Half a million pounds to tackle derelict Derry

Inpresspics.com. 25.10.12
Inpresspics.com. 25.10.12

More than half a million pounds is to be spent on environmental improvements in Derry ahead of the city of culture year.

The money, announced this morning by the north’s environment minister Alex Atwood will be used to carry out work including the enhancement of the City Walls including railings and the removal of graffiti, almost £100,000 on tidying the Tillie and Henderson site and environmental works at the roundabout junction at Strand Road/Queen’s Quay.

Vacant and derelict shops will be covered up with hoardings complete with images of the city’s cultural past and present .

Alex Attwood said: “Derry City will be very much in the international spotlight next year as UK City of Culture. Over half a million pounds of funding will go a long way towards ridding the city of derelict eyesores.

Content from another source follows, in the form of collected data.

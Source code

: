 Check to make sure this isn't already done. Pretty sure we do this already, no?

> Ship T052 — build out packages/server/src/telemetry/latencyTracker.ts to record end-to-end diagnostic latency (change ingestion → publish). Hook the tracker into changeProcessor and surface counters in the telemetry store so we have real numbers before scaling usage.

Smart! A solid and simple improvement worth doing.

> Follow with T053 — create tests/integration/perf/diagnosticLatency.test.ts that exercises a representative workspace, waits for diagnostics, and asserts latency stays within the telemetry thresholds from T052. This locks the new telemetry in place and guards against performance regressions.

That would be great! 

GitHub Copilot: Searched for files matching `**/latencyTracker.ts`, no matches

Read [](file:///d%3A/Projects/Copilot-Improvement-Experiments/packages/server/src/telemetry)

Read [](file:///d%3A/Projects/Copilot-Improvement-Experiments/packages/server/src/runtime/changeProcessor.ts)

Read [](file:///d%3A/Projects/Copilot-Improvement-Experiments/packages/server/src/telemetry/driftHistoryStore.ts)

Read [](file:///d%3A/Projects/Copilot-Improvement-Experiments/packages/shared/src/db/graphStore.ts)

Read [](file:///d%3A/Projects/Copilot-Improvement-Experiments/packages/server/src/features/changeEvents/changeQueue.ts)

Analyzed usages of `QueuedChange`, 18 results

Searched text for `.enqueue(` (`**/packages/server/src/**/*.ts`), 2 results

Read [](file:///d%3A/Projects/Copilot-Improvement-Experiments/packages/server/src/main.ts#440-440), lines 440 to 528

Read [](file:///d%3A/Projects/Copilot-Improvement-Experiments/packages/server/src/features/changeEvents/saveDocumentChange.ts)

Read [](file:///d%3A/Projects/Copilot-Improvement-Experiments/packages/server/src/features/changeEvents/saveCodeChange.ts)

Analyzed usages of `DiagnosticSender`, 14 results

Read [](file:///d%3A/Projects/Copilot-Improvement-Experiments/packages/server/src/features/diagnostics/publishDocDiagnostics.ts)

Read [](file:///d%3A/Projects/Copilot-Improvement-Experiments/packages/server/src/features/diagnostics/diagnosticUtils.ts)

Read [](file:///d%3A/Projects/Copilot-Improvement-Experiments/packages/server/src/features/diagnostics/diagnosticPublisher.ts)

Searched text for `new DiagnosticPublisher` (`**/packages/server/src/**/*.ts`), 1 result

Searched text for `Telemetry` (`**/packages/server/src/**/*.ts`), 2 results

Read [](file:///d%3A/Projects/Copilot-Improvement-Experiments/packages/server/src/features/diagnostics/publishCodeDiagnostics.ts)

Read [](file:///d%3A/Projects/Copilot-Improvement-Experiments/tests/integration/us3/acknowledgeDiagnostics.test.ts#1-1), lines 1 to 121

“If we want tourists to stay longer, if we want more tourists to come, then tackling major eyesores and dereliction will certainly help. While this is timely in relation to the City of Culture year, I am doing this to benefit tourism in the long term which in turn will create the opportunity to attract inward investment. Only this week, Derry was named fourth best city in the world to visit in 2013 by the Lonely Planet Guide and initiatives like this all help to cement that position. Let’s not forget that the citizens of Derry will also benefit with the character of their built environment improved.”

Alex Attwood continued: “As Minister, I released £400,000 for Portrush and Portstewart in March. This funding boost addressed decay and dereliction leading up to the Irish Open Golf competition. It worked well which is why I made the case to do the same in Derry ahead of its period as the UK City of Culture. Further, by working with local councils I am confident that major eyesores and dereliction within cities, towns and villages can be tackled.

“Our built and natural heritage are essential elements of our economy and jobs. They will be the biggest part of future increases in tourist numbers and spend. Growing tourism from a £500million to a £1billion a year industry will revolve around the positive protection and development of this heritage.”

Work will be carried out in Carlisle Circus, City Walls Circuit, Duke Street, Foyle Street and Strand Road.

Queens Quay, Waterloo Place, William Street and Great James Street are also in line for improvements.